Monday, June 6, 2016

Making A Bi-Weekly Menu Plan To Save Money and Sanity

Today's lunch on the bi-weekly menu plan

If you've read my blog for a while or know me in person for any length of time, you'd know that organization is big challenge of mine, and my struggles with that plays out in many ways in my life, often causing issues, and many times costing me extra money, either by forgetting to take care of things so I get charged late fees or things get ruined, or being so scatterbrained that I forgot to be prepared with something more frugal and end up spending more on getting or making things last minute that are more expensive...

I don't think I can transform myself overnight from messy, disorganized, and absentminded to an organized, orderly person, as I think this is part of my intrinsic personality, for good or for bad, and goes hand in hand with my ability to multitask and be creative and spontaneous.
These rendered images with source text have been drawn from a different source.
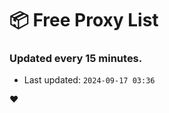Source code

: # :package: Free Proxy List
### Updated every 15 minutes.

- Last updated: `2024-09-17 03:36`

:heart:
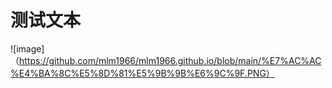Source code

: # 测试文本
![image]（https://github.com/mlm1966/mlm1966.github.io/blob/main/%E7%AC%AC%E4%BA%8C%E5%8D%81%E5%9B%9B%E6%9C%9F.PNG）
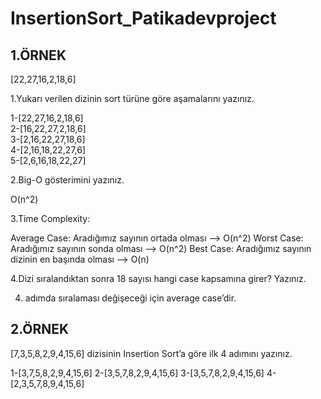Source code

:# InsertionSort_Patikadevproject

## 1.ÖRNEK

[22,27,16,2,18,6]

1.Yukarı verilen dizinin sort türüne göre aşamalarını yazınız.

1-[22,27,16,2,18,6]  
2-[16,22,27,2,18,6]  
3-[2,16,22,27,18,6]  
4-[2,16,18,22,27,6]  
5-[2,6,16,18,22,27]

2.Big-O gösterimini yazınız.

O(n^2)

3.Time Complexity: 

Average Case: Aradığımız sayının ortada olması --> O(n^2)
Worst Case: Aradığımız sayının sonda olması --> O(n^2)
Best Case: Aradığımız sayının dizinin en başında olması --> O(n)

4.Dizi sıralandıktan sonra 18 sayısı hangi case kapsamına girer? Yazınız.

4. adımda sıralaması değişeceği için average case’dir.

## 2.ÖRNEK

[7,3,5,8,2,9,4,15,6] dizisinin Insertion Sort’a göre ilk 4 adımını yazınız.

1-[3,7,5,8,2,9,4,15,6]
2-[3,5,7,8,2,9,4,15,6]
3-[3,5,7,8,2,9,4,15,6]
4-[2,3,5,7,8,9,4,15,6]
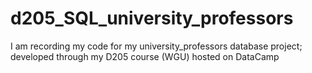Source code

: # d205_SQL_university_professors
I am recording my code for my university_professors database project; developed through my D205 course (WGU) hosted on DataCamp
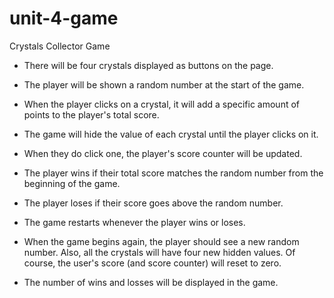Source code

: # unit-4-game
Crystals Collector Game

* There will be four crystals displayed as buttons on the page.

* The player will be shown a random number at the start of the game.

* When the player clicks on a crystal, it will add a specific amount of points to the player's total score. 

* The game will hide the value of each crystal until the player clicks on it.
     
* When they do click one, the player's score counter will be updated.

* The player wins if their total score matches the random number from the beginning of the game.

* The player loses if their score goes above the random number.

* The game restarts whenever the player wins or loses.

* When the game begins again, the player should see a new random number. Also, all the crystals will have four new hidden values. Of course, the user's score (and score counter) will reset to zero.

* The number of wins and losses will be displayed in the game.
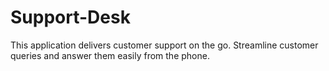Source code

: # Support-Desk
This application delivers customer support on the go. Streamline customer queries and answer them easily from the phone.
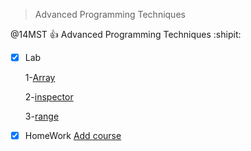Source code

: > Advanced Programming Techniques

@14MST :+1: Advanced Programming Techniques :shipit:





- [x] Lab


   1-[Array](https://abderrhmanabdellatif.github.io/advanced-programing-Homeworks/Lab/Array%20Demo%20.html)   
   
   2-[inspector](https://abderrhmanabdellatif.github.io/advanced-programing-Homeworks/Lab/work/inspector.html)
   
   3-[range](https://github.com/AbderrhmanAbdellatif/advanced-programing-Homeworks/blob/master/Lab/work/range.png)
   
   
- [X] HomeWork
   [Add course](https://abderrhmanabdellatif.github.io/advanced-programing-Homeworks/Homeworks/Add%20course.html)

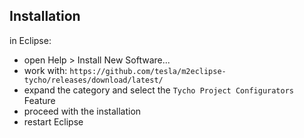 Installation
------------
in Eclipse:

- open Help > Install New Software...
- work with: `https://github.com/tesla/m2eclipse-tycho/releases/download/latest/`
- expand the category and select the `Tycho Project Configurators` Feature
- proceed with the installation
- restart Eclipse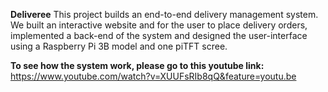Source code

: **Deliveree**
This project builds an end-to-end delivery management system. We built an interactive website and for the user to place delivery orders, implemented a back-end of the system and designed the user-interface using a Raspberry Pi 3B model and one piTFT scree.

**To see how the system work, please go to this youtube link:**
https://www.youtube.com/watch?v=XUUFsRIb8qQ&feature=youtu.be

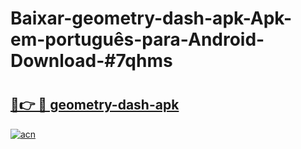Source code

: # Baixar-geometry-dash-apk-Apk-em-português​-para-Android-Download-#7qhms

# <h2><a href="https://ainizakaria.my?title=geometry-dash-apk&ref=24M">🔗👉 🔴 geometry-dash-apk</a></h2>

[![acn](https://github.com/user-attachments/assets/0f9c940e-d8b0-45ae-aac7-cd30a18b3e1c)](https://ainizakaria.my?title=geometry-dash-apk&ref=24M)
However, I think it is possible for me to do certain organized things, if I work hard at it, and maybe that organization will help me in the long run, and eventually make me a slightly more organized person... or at least I can hope.

I love cooking, and I like creativity, and I like coming up with new ideas in the kitchen, but I've been busy lately and haven't really been in the mood of cooking three meals a day for my family, and then another three meals a day for myself, since my kids won't agree to eat the foods I eat and I can't eat the foods they eat. So usually what happens is the kids come up to me and say "Mommy, I'm hungry! What's for lunch?" And then I have to start thinking about what to feed them, and then it usually involves something super fast and easy to make because there isn't time to cook something lengthy since they already are hungry by the time I start cooking. So suppers end up being more expensive because that's what is faster to make. Discussing my grocery bills with my friend, she was saying that she isn't particularly frugal at all, and spends pretty much the same as I do on groceries. (Mind you, I am making gluten free for everyone and paleo for myself, so that ups the cost, but still.) Which kind of makes me realize that I need to do something about my grocery bill, stat.
I also want to try to eliminate some of the stress that ends up around meal time because of this lack of organization and forethought on my part.
On top of everything else, there's not much more frustrating than taking the time and energy to cook up a meal for my family and then have them say that they don't like it, and don't want to eat it.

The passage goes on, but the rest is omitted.